Monthly Archives: November 2009

2012: Spoilers ahoy!

As you know I despise spoilers, and those who spoil are lower in my esteem than even editors of the Daily Mail. Forget the three-strikes witch trial copyright infringement nonsense Mandy is trying to foist upon us: three spoils and you should be run through with a sharpened courgette, hanged by the neck until February and then ritually simoncowelled.

But I’m going to spoil the film 2012 for you. Because (a) it’s rubbish, (b) it’s laughably rubbish, and (c) everything is oh so obvious that you can probably already tell what happens from the opening scene until the welcoming dark embrace of the final fade to black.

Here are the highlights, minus the boring talky teary parts.

It starts with the science bit: it’s all caused by some kind of wonky neutrino just like what the Mayans sort of not really done predicted. Cue misery faces and the-president-wants-to-see-you boggle eyes. BRING ON THE DISASTERS.

California falls into the sea. Yellowstone caldera erupts. Las Vegas stops gambling. Our action hero John Cusack and his family, plus his estranged wife’s new lover and an extremely handy Russian billionaire and his family, escape all these via limo, light aircraft and Tupolev. Everyone else seems content to wait to die, except when they’re in exciting CGI scenes of utter devastation. Oh, there’s also the world’s worst impression of Arnold Schwarzenegger.

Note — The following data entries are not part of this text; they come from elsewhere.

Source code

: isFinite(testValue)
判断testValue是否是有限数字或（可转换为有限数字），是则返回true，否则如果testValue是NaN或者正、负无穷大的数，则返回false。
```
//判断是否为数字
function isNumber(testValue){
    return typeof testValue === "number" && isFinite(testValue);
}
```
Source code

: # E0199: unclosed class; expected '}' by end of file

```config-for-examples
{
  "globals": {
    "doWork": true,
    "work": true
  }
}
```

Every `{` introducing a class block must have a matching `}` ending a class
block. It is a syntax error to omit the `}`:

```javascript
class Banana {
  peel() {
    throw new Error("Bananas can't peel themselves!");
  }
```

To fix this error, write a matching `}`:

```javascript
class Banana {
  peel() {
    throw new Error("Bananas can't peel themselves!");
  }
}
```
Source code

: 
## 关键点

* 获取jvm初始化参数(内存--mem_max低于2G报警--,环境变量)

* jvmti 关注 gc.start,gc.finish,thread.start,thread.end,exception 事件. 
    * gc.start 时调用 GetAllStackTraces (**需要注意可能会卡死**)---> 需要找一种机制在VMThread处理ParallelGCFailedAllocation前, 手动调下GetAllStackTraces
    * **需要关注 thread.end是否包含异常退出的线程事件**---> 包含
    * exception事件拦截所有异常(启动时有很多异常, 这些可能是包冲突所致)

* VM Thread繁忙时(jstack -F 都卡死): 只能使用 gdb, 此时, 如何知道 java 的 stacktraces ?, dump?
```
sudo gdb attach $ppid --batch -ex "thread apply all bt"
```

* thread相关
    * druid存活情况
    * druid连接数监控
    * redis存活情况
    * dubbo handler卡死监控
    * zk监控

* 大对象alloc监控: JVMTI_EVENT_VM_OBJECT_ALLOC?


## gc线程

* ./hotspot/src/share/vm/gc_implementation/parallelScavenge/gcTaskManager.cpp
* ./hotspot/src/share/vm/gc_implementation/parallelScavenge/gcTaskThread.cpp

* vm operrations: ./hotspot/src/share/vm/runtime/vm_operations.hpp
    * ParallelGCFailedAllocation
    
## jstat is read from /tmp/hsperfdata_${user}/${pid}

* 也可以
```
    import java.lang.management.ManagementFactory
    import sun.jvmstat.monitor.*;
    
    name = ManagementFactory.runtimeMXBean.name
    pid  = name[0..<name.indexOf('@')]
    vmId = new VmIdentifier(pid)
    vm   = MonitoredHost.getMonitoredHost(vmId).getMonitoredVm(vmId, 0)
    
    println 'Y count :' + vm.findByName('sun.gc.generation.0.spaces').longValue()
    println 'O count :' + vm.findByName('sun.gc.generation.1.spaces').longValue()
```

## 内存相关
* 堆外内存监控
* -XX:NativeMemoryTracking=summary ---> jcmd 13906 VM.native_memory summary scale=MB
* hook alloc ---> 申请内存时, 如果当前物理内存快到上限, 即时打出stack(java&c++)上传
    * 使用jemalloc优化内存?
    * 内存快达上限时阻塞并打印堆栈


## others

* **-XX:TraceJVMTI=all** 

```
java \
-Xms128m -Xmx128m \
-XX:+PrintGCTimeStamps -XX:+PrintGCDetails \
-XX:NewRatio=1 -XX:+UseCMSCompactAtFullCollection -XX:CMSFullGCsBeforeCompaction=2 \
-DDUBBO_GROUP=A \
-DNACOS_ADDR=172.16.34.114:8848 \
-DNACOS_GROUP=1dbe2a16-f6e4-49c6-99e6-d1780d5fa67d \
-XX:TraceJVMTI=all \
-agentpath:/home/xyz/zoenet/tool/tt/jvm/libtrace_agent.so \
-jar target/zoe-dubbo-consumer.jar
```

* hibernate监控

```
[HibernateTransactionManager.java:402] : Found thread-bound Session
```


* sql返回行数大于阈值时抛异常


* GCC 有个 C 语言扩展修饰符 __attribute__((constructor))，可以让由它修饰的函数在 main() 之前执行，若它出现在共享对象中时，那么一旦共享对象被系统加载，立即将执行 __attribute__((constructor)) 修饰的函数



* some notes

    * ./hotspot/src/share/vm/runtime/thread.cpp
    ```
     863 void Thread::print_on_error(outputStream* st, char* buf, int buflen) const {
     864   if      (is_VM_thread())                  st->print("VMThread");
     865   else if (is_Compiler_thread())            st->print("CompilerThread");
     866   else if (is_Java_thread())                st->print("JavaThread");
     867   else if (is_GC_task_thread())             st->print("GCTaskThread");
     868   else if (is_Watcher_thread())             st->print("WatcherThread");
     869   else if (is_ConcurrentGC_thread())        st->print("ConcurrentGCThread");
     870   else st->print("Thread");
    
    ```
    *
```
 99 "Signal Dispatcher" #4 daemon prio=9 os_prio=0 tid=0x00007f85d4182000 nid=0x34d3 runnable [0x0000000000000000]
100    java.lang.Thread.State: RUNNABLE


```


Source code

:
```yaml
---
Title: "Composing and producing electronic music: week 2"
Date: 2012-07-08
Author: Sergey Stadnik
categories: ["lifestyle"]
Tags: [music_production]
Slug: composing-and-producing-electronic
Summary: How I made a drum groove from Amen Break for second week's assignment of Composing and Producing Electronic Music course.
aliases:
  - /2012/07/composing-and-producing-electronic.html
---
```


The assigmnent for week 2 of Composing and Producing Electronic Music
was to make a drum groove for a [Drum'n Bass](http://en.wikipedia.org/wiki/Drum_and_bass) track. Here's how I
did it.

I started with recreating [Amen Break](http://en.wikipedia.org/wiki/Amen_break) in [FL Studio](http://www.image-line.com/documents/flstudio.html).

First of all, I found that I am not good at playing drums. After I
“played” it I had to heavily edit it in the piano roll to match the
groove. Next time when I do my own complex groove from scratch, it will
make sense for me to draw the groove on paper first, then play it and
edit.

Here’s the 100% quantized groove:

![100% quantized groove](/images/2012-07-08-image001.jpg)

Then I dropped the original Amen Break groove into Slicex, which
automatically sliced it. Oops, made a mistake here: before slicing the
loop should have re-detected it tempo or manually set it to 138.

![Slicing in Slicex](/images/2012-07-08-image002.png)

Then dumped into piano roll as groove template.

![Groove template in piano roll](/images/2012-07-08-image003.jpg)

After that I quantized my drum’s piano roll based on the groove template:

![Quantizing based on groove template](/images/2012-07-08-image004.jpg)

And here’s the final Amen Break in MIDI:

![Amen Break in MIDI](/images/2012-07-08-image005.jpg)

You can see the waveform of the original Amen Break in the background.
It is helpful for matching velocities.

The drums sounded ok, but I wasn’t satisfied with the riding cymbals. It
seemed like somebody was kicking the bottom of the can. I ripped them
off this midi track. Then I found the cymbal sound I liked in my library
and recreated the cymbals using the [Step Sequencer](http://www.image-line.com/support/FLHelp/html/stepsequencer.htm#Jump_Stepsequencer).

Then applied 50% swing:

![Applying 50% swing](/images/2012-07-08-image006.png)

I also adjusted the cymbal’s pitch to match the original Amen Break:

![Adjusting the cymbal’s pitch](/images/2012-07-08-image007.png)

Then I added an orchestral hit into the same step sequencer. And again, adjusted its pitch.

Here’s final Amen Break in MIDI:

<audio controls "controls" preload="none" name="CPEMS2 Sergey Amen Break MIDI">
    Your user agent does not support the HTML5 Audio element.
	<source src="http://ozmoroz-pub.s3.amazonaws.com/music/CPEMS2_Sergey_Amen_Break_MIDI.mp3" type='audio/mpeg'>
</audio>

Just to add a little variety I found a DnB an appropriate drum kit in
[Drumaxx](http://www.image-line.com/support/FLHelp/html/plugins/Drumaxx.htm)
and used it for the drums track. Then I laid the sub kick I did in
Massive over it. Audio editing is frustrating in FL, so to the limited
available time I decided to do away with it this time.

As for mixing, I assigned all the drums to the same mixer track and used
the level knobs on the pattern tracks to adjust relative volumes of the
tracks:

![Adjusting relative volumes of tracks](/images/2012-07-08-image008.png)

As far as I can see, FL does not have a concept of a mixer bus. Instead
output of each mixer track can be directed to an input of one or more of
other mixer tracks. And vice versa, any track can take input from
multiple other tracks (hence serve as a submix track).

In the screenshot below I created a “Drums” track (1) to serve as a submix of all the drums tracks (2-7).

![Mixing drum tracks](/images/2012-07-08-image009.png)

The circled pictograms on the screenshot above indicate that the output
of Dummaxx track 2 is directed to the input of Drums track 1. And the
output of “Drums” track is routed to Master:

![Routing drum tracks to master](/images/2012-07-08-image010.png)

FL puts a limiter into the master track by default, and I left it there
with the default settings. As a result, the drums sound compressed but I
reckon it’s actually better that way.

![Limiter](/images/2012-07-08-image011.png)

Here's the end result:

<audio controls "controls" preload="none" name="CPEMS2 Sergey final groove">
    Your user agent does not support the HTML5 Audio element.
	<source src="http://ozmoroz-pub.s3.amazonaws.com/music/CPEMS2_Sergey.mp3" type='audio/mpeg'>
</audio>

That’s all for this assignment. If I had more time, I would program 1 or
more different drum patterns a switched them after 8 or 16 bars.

We see briefly what happens elsewhere. In Rome, the Sistine Chapel collapses and St Peter’s Basilica rolls over the Italian PM. In Rio, the statue of Christ on a Bike or whatever it is topples over. Take that, Catholics! In London, they suspend the Olympics and apparently replay scenes of the 1990 poll tax riots on TV in lieu of actual news footage.

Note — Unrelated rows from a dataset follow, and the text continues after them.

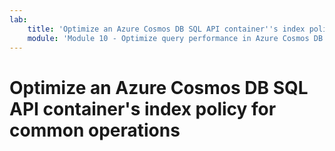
 ```yaml
---
lab:
    title: 'Optimize an Azure Cosmos DB SQL API container''s index policy for common operations'
    module: 'Module 10 - Optimize query performance in Azure Cosmos DB SQL API'
---
```


# Optimize an Azure Cosmos DB SQL API container's index policy for common operations
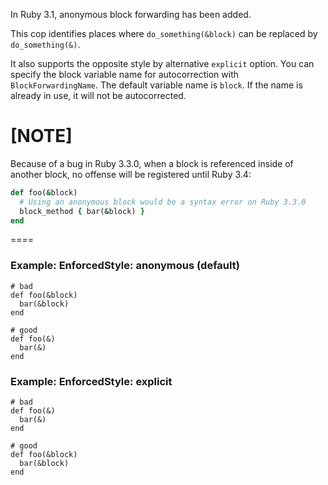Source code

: In Ruby 3.1, anonymous block forwarding has been added.

This cop identifies places where `do_something(&block)` can be replaced
by `do_something(&)`.

It also supports the opposite style by alternative `explicit` option.
You can specify the block variable name for autocorrection with `BlockForwardingName`.
The default variable name is `block`. If the name is already in use, it will not be
autocorrected.

[NOTE]
====
Because of a bug in Ruby 3.3.0, when a block is referenced inside of another block,
no offense will be registered until Ruby 3.4:

```ruby
def foo(&block)
  # Using an anonymous block would be a syntax error on Ruby 3.3.0
  block_method { bar(&block) }
end
```
====

### Example: EnforcedStyle: anonymous (default)

    # bad
    def foo(&block)
      bar(&block)
    end

    # good
    def foo(&)
      bar(&)
    end

### Example: EnforcedStyle: explicit

    # bad
    def foo(&)
      bar(&)
    end

    # good
    def foo(&block)
      bar(&block)
    end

The US president stays in Washington so they can drop the USS John F Kennedy on his head and smash the White House into a billion pieces – again.

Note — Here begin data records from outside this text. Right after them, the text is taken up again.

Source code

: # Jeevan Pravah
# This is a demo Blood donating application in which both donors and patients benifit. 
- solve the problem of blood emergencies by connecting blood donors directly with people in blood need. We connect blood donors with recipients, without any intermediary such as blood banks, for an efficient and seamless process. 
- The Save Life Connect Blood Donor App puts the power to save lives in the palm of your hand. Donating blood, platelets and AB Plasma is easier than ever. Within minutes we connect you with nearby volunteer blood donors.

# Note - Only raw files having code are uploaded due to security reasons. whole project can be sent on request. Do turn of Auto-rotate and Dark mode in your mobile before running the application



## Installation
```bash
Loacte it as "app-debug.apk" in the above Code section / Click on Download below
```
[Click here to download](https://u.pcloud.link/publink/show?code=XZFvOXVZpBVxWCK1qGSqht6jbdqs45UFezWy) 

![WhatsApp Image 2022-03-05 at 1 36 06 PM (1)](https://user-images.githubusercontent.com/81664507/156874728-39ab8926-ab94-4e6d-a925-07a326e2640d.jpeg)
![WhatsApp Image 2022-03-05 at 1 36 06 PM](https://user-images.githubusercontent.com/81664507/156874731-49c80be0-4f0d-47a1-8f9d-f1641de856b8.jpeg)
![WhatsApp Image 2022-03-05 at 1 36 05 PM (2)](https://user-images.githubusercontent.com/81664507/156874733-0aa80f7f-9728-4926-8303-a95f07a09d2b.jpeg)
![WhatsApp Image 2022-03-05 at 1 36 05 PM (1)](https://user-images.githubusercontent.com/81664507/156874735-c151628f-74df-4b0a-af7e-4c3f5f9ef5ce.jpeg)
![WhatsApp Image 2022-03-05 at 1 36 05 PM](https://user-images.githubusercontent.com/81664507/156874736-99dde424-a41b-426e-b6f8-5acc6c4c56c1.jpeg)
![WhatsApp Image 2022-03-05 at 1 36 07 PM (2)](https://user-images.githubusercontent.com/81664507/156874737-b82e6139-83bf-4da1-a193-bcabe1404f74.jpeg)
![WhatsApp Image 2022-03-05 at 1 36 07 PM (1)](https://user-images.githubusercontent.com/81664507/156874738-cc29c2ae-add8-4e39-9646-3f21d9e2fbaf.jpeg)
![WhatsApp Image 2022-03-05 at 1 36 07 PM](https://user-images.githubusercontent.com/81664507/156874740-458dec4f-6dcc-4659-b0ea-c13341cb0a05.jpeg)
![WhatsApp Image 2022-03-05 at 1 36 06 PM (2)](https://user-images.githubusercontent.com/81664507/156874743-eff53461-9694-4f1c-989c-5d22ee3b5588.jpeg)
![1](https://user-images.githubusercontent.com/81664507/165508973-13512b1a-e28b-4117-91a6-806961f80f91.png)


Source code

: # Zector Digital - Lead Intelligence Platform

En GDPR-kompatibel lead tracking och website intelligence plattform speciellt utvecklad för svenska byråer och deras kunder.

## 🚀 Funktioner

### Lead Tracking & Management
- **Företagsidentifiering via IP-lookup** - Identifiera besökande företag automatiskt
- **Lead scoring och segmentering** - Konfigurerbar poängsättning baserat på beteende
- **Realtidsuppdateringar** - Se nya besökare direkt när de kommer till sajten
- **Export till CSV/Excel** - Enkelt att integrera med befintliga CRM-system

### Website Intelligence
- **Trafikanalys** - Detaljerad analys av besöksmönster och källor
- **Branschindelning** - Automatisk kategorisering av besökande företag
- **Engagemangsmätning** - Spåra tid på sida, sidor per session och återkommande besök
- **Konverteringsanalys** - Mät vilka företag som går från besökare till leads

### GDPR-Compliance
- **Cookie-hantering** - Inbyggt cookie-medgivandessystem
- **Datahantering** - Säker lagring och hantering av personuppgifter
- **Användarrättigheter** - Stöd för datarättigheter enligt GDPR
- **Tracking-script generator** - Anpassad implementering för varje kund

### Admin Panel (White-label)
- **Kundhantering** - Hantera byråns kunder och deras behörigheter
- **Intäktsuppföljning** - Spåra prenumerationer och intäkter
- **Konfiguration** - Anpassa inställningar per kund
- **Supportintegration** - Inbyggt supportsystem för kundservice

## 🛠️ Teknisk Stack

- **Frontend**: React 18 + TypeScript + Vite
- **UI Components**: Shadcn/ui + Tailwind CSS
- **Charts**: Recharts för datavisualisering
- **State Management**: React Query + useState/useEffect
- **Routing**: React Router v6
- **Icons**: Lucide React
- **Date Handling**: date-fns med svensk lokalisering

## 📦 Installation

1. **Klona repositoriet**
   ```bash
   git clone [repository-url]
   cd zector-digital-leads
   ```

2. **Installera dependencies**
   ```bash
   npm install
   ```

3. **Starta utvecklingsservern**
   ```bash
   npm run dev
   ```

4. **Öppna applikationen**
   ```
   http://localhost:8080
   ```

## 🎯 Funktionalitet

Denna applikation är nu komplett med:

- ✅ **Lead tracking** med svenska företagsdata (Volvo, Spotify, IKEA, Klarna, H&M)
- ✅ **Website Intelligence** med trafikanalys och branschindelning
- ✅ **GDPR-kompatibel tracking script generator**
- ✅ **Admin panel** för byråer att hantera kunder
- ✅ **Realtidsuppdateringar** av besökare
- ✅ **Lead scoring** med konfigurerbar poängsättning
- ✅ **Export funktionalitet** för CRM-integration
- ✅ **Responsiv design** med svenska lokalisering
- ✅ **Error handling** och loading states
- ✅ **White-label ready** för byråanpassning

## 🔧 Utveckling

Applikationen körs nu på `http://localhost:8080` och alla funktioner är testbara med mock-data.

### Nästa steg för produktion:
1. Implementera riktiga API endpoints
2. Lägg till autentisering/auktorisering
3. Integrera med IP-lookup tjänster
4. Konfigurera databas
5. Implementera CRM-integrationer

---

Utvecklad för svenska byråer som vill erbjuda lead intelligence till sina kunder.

Meanwhile in Tibet: the Chinese, in secret collaboration with the Americans and all the world’s dodgily accented leaders, have been building enormous arks (sadly numbered rather than lettered, so there’s no Hitchhikeresque B Ark). Construction has been financed by ticket sales to – of course – Russian billionaires and their ilk. Just a billion euros a seat. Animals go in two by two, as per; also the usual treasures, yer Monas, yer Davids.

On their unlikely flight to Tibet our heroes can’t refuel at Hawaii as the volcanoes have spent another ten million bucks or so on special effects. So they just keep flying and figure they’ll ditch in the sea somewhere unless there’s a plot development of some kind.

On Air Force One the scientists and remaining pols watch the world disintegrate and tectonic plates shift. They shift so quickly that – how handy! – Tibet moves 1500 miles east, allowing our sputtering Tupolev to conk out just a few miles from their intended destination. The Russian billionaire deserts them – he has a ticket – and the rest start walking randomly until they just happen to bump into a Tibetan family heading for a secret rendezvous at, seemingly, the unguarded back gate to the huge megacomplex building the arks. Naturally they’re going to be smuggled onto an ark by a family member.

Via a few more contrivances they find their way to an ark, but of course we’re not done yet. They drop a spanner or something into some cogs, which stops a Hugely Important Door from closing just as the tsunami reaches them. This apparently means the enormous vessel cannot start any engines whatsoever, and reminds me of the Death Star’s single exhaust port of failure.

Not to worry: John Cusack disappears under water on a “suicide mission” accompanied by his I-wanna-help whiney son and together they release the spanner, thus saving the ark from utter destruction upon the North Face of Everest. His ex-wife’s lover – who saved them all several times through his mad piloting skillz – carked it a few minutes before in a death-by-cog incident, but not to worry, she’s all over it already and lovey-dovey with her ex again.

Cue the epilogue, arks in the sunset, new world, etc. Can we go home now?

It’s at least half an hour too long. No, that’s not right: it’s about two and half hours too long. The coincidences are too much to bear. The plot twists don’t. It’s all so obvious. And John Cusack never takes his tie off for the entire movie. The world is disintegrating around him in glorious technicolour hogwash and he remains impeccably dressed throughout.

It’s a bad film.

Avaragado’s rating: six billion souls all crying out at once, “no more films Emmerich”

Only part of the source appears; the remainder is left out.